Assignment:
Check every line of the material below for the string "challenges", and return the ones that have it.

Records for the exercise:
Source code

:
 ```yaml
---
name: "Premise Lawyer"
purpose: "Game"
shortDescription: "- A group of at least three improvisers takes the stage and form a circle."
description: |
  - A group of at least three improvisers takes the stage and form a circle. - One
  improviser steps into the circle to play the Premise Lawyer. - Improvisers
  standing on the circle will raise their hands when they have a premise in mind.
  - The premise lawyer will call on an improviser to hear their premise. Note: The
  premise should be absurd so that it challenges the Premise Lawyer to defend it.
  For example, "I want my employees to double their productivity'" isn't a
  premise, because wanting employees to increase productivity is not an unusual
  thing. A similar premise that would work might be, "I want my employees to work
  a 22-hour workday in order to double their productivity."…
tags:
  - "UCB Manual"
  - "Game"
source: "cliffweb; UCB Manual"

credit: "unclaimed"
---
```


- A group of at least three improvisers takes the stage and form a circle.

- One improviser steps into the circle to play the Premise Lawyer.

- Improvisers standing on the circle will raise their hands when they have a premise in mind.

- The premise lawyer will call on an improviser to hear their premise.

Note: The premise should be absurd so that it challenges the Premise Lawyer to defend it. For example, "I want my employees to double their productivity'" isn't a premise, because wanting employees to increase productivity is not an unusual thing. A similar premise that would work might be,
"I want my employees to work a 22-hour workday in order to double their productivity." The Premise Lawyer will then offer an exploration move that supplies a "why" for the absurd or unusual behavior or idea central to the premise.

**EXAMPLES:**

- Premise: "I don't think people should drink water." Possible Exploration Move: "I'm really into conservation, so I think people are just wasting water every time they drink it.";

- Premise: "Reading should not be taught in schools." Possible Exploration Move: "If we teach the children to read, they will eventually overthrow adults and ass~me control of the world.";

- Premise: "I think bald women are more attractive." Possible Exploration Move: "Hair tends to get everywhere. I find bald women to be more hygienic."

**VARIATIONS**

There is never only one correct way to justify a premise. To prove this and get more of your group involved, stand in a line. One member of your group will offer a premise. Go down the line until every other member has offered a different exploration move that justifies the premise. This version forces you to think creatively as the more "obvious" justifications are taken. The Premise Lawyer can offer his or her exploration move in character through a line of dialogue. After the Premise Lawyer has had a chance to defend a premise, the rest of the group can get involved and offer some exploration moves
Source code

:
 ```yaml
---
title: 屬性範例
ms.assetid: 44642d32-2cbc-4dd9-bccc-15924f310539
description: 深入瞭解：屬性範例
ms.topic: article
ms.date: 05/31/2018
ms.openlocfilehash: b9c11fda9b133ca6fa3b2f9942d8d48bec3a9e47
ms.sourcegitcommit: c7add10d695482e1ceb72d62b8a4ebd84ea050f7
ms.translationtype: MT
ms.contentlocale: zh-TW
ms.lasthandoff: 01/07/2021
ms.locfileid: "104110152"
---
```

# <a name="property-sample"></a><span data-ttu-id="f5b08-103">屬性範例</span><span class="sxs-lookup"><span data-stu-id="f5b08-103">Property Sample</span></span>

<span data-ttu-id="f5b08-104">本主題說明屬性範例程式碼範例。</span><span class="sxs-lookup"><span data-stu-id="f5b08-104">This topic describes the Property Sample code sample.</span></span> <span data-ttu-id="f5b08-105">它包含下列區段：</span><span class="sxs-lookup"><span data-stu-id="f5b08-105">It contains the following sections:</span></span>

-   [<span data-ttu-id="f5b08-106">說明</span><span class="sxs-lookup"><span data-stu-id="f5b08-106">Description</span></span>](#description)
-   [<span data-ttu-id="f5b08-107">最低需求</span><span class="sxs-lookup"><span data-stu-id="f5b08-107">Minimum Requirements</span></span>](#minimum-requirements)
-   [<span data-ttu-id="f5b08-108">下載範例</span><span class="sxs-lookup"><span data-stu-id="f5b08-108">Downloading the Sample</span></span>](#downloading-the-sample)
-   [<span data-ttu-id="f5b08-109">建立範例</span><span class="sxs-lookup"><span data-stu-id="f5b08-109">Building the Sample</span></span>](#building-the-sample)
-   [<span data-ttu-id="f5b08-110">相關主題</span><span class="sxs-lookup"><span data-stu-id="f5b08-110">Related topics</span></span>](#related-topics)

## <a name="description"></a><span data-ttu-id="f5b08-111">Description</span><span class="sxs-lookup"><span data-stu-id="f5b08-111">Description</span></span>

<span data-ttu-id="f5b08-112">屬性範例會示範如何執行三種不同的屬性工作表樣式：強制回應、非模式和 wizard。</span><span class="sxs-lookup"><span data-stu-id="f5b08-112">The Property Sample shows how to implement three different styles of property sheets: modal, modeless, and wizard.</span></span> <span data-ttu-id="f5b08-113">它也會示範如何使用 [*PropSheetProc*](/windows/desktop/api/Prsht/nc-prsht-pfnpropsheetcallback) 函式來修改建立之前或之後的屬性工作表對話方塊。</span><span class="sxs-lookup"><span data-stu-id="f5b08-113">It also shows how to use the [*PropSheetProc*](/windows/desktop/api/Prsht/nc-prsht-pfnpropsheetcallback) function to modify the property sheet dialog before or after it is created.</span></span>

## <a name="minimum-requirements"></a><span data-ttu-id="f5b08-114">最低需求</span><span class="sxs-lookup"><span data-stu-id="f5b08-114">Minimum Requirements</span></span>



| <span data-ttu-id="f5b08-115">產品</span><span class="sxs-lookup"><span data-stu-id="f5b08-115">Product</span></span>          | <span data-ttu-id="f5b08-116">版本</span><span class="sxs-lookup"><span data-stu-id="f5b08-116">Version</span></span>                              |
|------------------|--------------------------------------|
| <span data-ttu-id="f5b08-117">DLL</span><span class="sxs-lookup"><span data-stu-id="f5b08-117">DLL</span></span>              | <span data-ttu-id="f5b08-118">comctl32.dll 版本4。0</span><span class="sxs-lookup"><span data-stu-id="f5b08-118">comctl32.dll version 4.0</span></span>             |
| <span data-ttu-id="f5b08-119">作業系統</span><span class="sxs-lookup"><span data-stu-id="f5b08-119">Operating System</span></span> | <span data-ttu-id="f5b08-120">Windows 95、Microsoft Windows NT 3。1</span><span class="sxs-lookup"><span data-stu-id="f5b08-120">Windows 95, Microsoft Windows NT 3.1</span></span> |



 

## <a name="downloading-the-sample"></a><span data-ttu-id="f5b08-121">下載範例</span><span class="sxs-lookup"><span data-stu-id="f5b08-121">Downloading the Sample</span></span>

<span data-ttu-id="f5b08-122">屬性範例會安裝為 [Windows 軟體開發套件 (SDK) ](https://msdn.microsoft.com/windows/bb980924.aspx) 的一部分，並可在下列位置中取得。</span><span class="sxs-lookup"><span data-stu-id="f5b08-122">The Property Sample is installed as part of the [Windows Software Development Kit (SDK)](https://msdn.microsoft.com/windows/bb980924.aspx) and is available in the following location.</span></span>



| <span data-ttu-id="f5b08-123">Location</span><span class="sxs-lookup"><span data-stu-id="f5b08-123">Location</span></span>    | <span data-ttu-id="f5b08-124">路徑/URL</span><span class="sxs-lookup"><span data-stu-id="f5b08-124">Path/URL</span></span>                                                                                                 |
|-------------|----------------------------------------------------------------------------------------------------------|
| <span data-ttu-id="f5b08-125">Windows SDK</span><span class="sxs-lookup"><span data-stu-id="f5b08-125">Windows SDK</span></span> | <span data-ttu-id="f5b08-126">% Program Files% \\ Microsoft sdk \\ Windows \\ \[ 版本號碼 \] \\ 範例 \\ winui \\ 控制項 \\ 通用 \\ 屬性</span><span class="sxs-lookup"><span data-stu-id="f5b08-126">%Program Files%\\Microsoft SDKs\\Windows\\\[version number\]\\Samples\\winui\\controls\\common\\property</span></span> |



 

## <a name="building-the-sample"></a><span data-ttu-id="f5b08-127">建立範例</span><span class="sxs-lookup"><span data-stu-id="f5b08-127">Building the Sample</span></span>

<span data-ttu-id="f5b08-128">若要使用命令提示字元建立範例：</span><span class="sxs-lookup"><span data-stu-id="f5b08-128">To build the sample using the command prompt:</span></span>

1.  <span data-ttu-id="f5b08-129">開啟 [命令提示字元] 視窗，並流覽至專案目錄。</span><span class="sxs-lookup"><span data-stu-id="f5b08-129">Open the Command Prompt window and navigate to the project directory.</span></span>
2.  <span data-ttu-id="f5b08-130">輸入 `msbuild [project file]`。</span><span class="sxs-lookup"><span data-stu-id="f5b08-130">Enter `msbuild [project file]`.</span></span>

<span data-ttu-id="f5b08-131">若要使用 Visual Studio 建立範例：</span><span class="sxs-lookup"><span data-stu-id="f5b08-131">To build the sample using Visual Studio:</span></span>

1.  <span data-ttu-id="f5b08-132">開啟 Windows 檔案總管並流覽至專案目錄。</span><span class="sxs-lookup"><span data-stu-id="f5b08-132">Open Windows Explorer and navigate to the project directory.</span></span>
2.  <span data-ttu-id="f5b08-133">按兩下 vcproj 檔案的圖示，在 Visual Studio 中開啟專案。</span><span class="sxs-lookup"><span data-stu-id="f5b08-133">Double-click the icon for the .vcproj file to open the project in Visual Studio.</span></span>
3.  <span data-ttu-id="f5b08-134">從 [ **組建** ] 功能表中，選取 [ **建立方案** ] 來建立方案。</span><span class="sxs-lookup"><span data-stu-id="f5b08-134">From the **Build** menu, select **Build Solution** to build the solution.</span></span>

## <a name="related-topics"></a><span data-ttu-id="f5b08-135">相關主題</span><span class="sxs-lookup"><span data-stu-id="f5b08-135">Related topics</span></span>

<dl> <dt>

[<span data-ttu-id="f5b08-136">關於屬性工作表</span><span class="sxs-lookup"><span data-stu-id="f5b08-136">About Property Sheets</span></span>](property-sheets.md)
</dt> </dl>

Response for this exercise:
  premise should be absurd so that it challenges the Premise Lawyer to defend it.
Note: The premise should be absurd so that it challenges the Premise Lawyer to defend it. For example, "I want my employees to double their productivity'" isn't a premise, because wanting employees to increase productivity is not an unusual thing. A similar premise that would work might be,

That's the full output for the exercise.